Created by federal law, NMVTIS is designed to protect consumers from concealed vehicle histories by mandating that states communicate title and brand information between jurisdictions to help reduce title washing of branding and undiscovered theft and retitling of vehicles. All insurance companies are required to report total-loss vehicles to NMVTIS on a monthly basis. By utilizing NMVTIS, jurisdictions can work to combat title washing.

“Title washing can occur if a vehicle that is flood damaged is not properly documented or disclosed as flood or water damaged in state title databases and in NMVTIS,” Curtis says. “A state may issue a title with a brand indicating flood damage; however, some type of fraudulent activity may occur that removes the flood brand. This fraudulent activity can be identified when the next state to title the vehicle verifies the vehicle and brand history in NMVTIS and sees the original flood damaged brand or salvage brand, and properly brands the vehicle on the title and in their vehicle database.”

However, it is important to note that because reporting to NMVTIS is based on a 30-day cycle, it is possible that flood-damaged vehicles may appear for titling and registration before their total-loss branding would show up in the database. Motor vehicle administrators should check to make sure their state laws require insurance companies to swiftly and accurately report flood-damaged vehicles. Internal policies and procedures should also accurately capture and carry forward a complete vehicle history, Curtis says.

Keeping Consumers Safe

Vivienne Cameron, senior director of Special Projects at AAMVA, recommends that jurisdictions advise citizens of the potential safety impact these damaged vehicles can cause. “Be vigilant of these vehicles that may be coming into your state without proper notation,” she says. “Be especially wary of vehicles from those jurisdictions that were affected by the superstorm, including Connecticut, Pennsylvania, New York and New Jersey—check NMVTIS to make an informed decision as to how they can be retitled. You don’t want to facilitate fraud or expose citizens to unsafe vehicles.”

“In saltwater flood vehicles, the damage oftentimes rears its head about 12 months later,” says McShane. This type of damage may lead to failures in occupant protection systems and in computer and electrical systems.
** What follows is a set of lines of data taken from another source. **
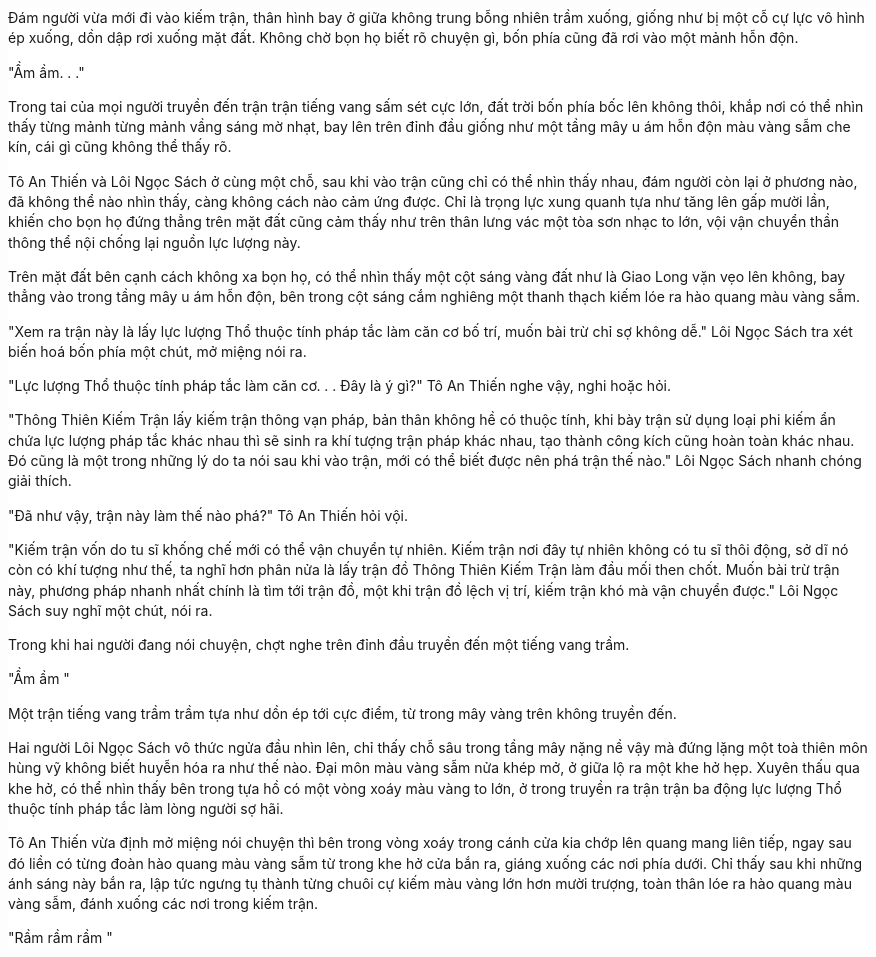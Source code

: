 Đám người vừa mới đi vào kiếm trận, thân hình bay ở giữa không trung bỗng nhiên trầm xuống, giống như bị một cỗ cự lực vô hình ép xuống, dồn dập rơi xuống mặt đất. Không chờ bọn họ biết rõ chuyện gì, bốn phía cũng đã rơi vào một mảnh hỗn độn.

"Ầm ầm. . ."

Trong tai của mọi người truyền đến trận trận tiếng vang sấm sét cực lớn, đất trời bốn phía bốc lên không thôi, khắp nơi có thể nhìn thấy từng mảnh từng mảnh vầng sáng mờ nhạt, bay lên trên đỉnh đầu giống như một tầng mây u ám hỗn độn màu vàng sẫm che kín, cái gì cũng không thể thấy rõ.

Tô An Thiến và Lôi Ngọc Sách ở cùng một chỗ, sau khi vào trận cũng chỉ có thể nhìn thấy nhau, đám người còn lại ở phương nào, đã không thể nào nhìn thấy, càng không cách nào cảm ứng được. Chỉ là trọng lực xung quanh tựa như tăng lên gấp mười lần, khiến cho bọn họ đứng thẳng trên mặt đất cũng cảm thấy như trên thân lưng vác một tòa sơn nhạc to lớn, vội vận chuyển thần thông thể nội chống lại nguồn lực lượng này.

Trên mặt đất bên cạnh cách không xa bọn họ, có thể nhìn thấy một cột sáng vàng đất như là Giao Long vặn vẹo lên không, bay thẳng vào trong tầng mây u ám hỗn độn, bên trong cột sáng cắm nghiêng một thanh thạch kiếm lóe ra hào quang màu vàng sẫm.

"Xem ra trận này là lấy lực lượng Thổ thuộc tính pháp tắc làm căn cơ bố trí, muốn bài trừ chỉ sợ không dễ." Lôi Ngọc Sách tra xét biến hoá bốn phía một chút, mở miệng nói ra.

"Lực lượng Thổ thuộc tính pháp tắc làm căn cơ. . . Đây là ý gì?" Tô An Thiến nghe vậy, nghi hoặc hỏi.

"Thông Thiên Kiếm Trận lấy kiếm trận thông vạn pháp, bản thân không hề có thuộc tính, khi bày trận sử dụng loại phi kiếm ẩn chứa lực lượng pháp tắc khác nhau thì sẽ sinh ra khí tượng trận pháp khác nhau, tạo thành công kích cũng hoàn toàn khác nhau. Đó cũng là một trong những lý do ta nói sau khi vào trận, mới có thể biết được nên phá trận thế nào." Lôi Ngọc Sách nhanh chóng giải thích.

"Đã như vậy, trận này làm thế nào phá?" Tô An Thiến hỏi vội.

"Kiếm trận vốn do tu sĩ khống chế mới có thể vận chuyển tự nhiên. Kiếm trận nơi đây tự nhiên không có tu sĩ thôi động, sở dĩ nó còn có khí tượng như thế, ta nghĩ hơn phân nửa là lấy trận đồ Thông Thiên Kiếm Trận làm đầu mối then chốt. Muốn bài trừ trận này, phương pháp nhanh nhất chính là tìm tới trận đồ, một khi trận đồ lệch vị trí, kiếm trận khó mà vận chuyển được." Lôi Ngọc Sách suy nghĩ một chút, nói ra.

Trong khi hai người đang nói chuyện, chợt nghe trên đỉnh đầu truyền đến một tiếng vang trầm.

"Ầm ầm "

Một trận tiếng vang trầm trầm tựa như dồn ép tới cực điểm, từ trong mây vàng trên không truyền đến.

Hai người Lôi Ngọc Sách vô thức ngửa đầu nhìn lên, chỉ thấy chỗ sâu trong tầng mây nặng nề vậy mà đứng lặng một toà thiên môn hùng vỹ không biết huyễn hóa ra như thế nào. Đại môn màu vàng sẫm nửa khép mở, ở giữa lộ ra một khe hở hẹp. Xuyên thấu qua khe hở, có thể nhìn thấy bên trong tựa hồ có một vòng xoáy màu vàng to lớn, ở trong truyền ra trận trận ba động lực lượng Thổ thuộc tính pháp tắc làm lòng người sợ hãi.

Tô An Thiến vừa định mở miệng nói chuyện thì bên trong vòng xoáy trong cánh cửa kia chớp lên quang mang liên tiếp, ngay sau đó liền có từng đoàn hào quang màu vàng sẫm từ trong khe hở cửa bắn ra, giáng xuống các nơi phía dưới. Chỉ thấy sau khi những ánh sáng này bắn ra, lập tức ngưng tụ thành từng chuôi cự kiếm màu vàng lớn hơn mười trượng, toàn thân lóe ra hào quang màu vàng sẫm, đánh xuống các nơi trong kiếm trận.

"Rầm rầm rầm "
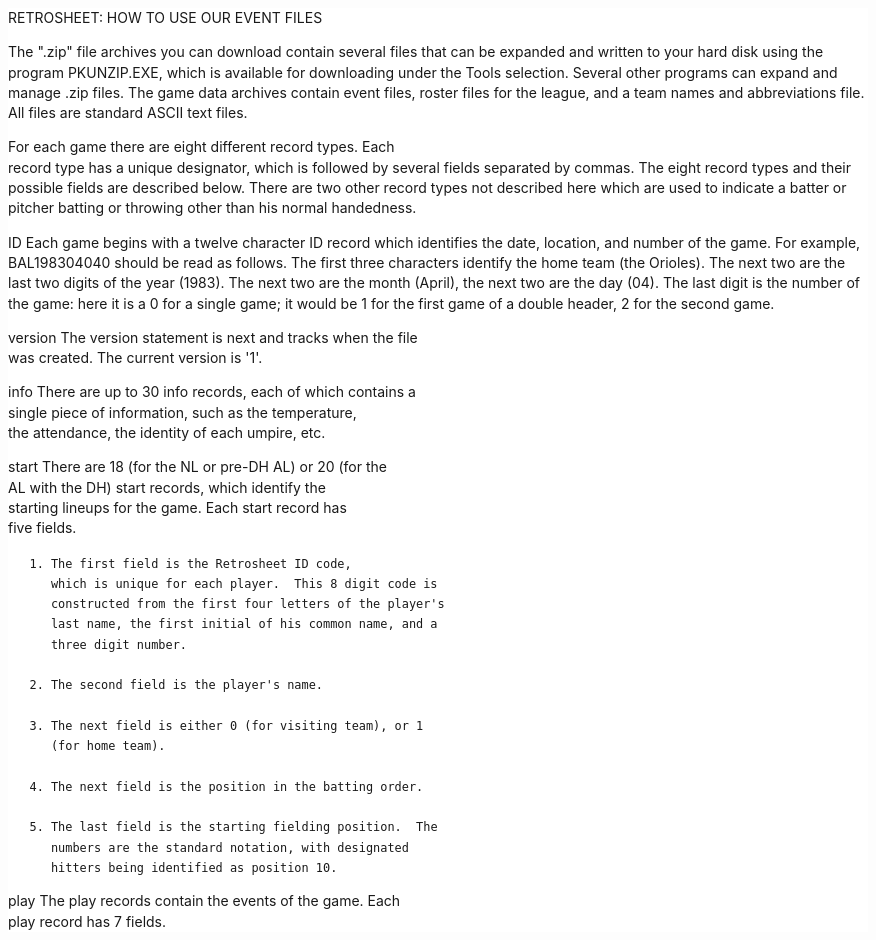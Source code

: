 RETROSHEET: HOW TO USE OUR EVENT FILES


The ".zip" file archives you can download contain several files
that can be expanded and written to your hard disk using the
program PKUNZIP.EXE, which is available for downloading under
the Tools selection.  Several other programs can expand and
manage .zip files.  The game data archives contain event files,
roster files for the league, and a team names and abbreviations
file.  All files are standard ASCII text files.
  
For each game there are eight different record types.  Each  
record type has a unique designator, which is followed by several 
fields separated by commas.  The eight record types and their  
possible fields are described below.  There are two other record
types not described here which are used to indicate a batter or pitcher
batting or throwing other than his normal handedness.  
  
ID   Each game begins with a twelve character ID record which identifies 
     the date, location, and number of the game.  For example,
     BAL198304040 should be read as follows.  The first three characters
     identify the home team (the Orioles).  The next two are the last two
     digits of the year (1983).  The next two are the month (April), the
     next two are the day (04).  The last digit is the number of the
     game: here it is a 0 for a single game; it would be 1 for the
     first game of a double header, 2 for the second game.  
  
version   The version statement is next and tracks when the file  
          was created.  The current version is '1'.
  
info      There are up to 30 info records, each of which contains a  
          single piece of information, such as the temperature,  
          the attendance, the identity of each umpire, etc.  
  
start     There are 18 (for the NL or pre-DH AL) or 20 (for the  
          AL with the DH) start records, which identify the  
          starting lineups for the game.  Each start record has  
          five fields.   
  
       1. The first field is the Retrosheet ID code,  
          which is unique for each player.  This 8 digit code is  
          constructed from the first four letters of the player's 
          last name, the first initial of his common name, and a  
          three digit number.
  
       2. The second field is the player's name.  
  
       3. The next field is either 0 (for visiting team), or 1  
          (for home team).  
  
       4. The next field is the position in the batting order.  
  
       5. The last field is the starting fielding position.  The  
          numbers are the standard notation, with designated  
          hitters being identified as position 10.  
  
play      The play records contain the events of the game.  Each  
          play record has 7 fields.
There is also a possibility of health issues resulting from hidden mold in the vehicle, Curtis says.

Curtis urges motor vehicle administrators to help educate the public about flood damaged vehicles by providing information on their websites and encouraging consumers to obtain a vehicle history report from the NMVTIS access providers, such as Carfax or VinCheck, before purchasing a used vehicle. A list of these providers can be found here.

“Consumers should always be cautious when purchasing used vehicles, particularly during this time, because there will literally be a flood of used cars from Sandy on the market,” McShane adds. “They should look at the car carefully and have it checked by a licensed mechanic, if possible.”
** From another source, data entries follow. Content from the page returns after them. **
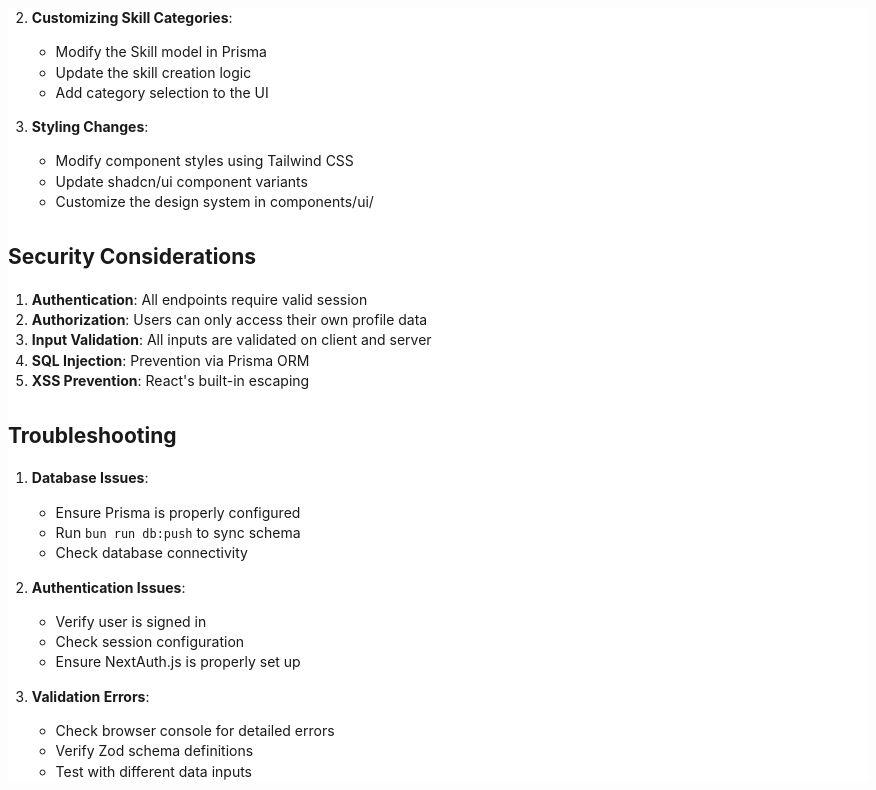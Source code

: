 2. **Customizing Skill Categories**:
   - Modify the Skill model in Prisma
   - Update the skill creation logic
   - Add category selection to the UI

3. **Styling Changes**:
   - Modify component styles using Tailwind CSS
   - Update shadcn/ui component variants
   - Customize the design system in components/ui/

## Security Considerations

1. **Authentication**: All endpoints require valid session
2. **Authorization**: Users can only access their own profile data
3. **Input Validation**: All inputs are validated on client and server
4. **SQL Injection**: Prevention via Prisma ORM
5. **XSS Prevention**: React's built-in escaping

## Troubleshooting

1. **Database Issues**:
   - Ensure Prisma is properly configured
   - Run `bun run db:push` to sync schema
   - Check database connectivity

2. **Authentication Issues**:
   - Verify user is signed in
   - Check session configuration
   - Ensure NextAuth.js is properly set up

3. **Validation Errors**:
   - Check browser console for detailed errors
   - Verify Zod schema definitions
   - Test with different data inputs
McShane says one telltale sign that a vehicle has water damage is unusual rust. “A lot of these cars with exposure to saltwater are already rusting,” he says. “If you open the hood, you’ll see rust all over the interior engine compartment. You might also see rust coming up from the carpeting and rust in the trunk. That should be an alarm bell if consumers are seeing that.”
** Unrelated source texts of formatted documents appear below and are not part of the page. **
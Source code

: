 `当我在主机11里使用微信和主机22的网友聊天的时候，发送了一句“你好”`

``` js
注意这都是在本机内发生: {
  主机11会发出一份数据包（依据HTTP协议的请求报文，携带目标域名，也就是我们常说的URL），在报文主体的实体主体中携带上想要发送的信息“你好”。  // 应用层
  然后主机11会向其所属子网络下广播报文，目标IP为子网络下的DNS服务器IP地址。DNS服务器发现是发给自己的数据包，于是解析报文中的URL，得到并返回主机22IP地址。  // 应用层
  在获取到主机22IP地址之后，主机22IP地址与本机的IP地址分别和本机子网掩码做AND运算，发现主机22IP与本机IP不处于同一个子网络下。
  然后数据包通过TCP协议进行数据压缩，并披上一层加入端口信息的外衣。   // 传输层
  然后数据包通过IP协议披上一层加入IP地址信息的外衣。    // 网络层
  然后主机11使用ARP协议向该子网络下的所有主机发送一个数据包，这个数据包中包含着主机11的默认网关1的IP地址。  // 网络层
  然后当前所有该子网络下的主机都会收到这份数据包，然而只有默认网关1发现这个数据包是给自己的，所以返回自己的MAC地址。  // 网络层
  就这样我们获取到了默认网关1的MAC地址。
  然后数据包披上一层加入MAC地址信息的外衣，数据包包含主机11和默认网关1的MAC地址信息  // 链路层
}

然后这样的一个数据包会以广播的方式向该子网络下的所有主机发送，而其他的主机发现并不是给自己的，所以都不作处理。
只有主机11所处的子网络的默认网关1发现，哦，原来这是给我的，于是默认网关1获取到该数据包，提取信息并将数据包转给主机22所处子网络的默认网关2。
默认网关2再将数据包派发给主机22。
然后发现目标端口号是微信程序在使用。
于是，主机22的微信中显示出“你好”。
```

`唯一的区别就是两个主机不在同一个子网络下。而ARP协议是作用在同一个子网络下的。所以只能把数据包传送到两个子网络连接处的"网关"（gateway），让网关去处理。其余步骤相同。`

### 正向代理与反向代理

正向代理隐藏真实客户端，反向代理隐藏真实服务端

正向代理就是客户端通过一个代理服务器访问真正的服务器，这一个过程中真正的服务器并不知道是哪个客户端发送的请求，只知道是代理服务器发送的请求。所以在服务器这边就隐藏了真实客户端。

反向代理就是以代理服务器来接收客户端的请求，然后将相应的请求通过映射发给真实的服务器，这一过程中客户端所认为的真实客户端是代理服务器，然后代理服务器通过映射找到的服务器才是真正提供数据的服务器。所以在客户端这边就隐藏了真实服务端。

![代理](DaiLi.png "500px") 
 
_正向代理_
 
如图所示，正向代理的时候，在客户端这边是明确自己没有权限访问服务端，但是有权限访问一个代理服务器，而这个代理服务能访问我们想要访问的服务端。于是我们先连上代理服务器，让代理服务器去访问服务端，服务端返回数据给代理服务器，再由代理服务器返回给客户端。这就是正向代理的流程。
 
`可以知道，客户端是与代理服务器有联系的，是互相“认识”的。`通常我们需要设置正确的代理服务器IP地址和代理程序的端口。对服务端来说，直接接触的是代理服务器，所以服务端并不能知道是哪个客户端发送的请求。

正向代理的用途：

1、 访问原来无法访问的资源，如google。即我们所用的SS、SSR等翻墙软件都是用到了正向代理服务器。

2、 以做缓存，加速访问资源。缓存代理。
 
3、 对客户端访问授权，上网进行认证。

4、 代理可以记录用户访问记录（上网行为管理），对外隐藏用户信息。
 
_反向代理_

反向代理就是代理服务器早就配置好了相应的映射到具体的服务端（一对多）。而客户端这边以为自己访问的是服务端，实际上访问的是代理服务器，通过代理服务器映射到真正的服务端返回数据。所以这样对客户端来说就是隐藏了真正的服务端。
“This is really an opportunity for states to consider best practices [when issuing titles and applying brands] to protect consumers from unsafe vehicles,” Cameron says. “There currently is a lack of standardization around brands—some jurisdictions have flood brands while others [such as New York] don’t … It’s important to make sure that a catastrophic brand, like a flood damaged vehicle, is carried over [during the retitling process].”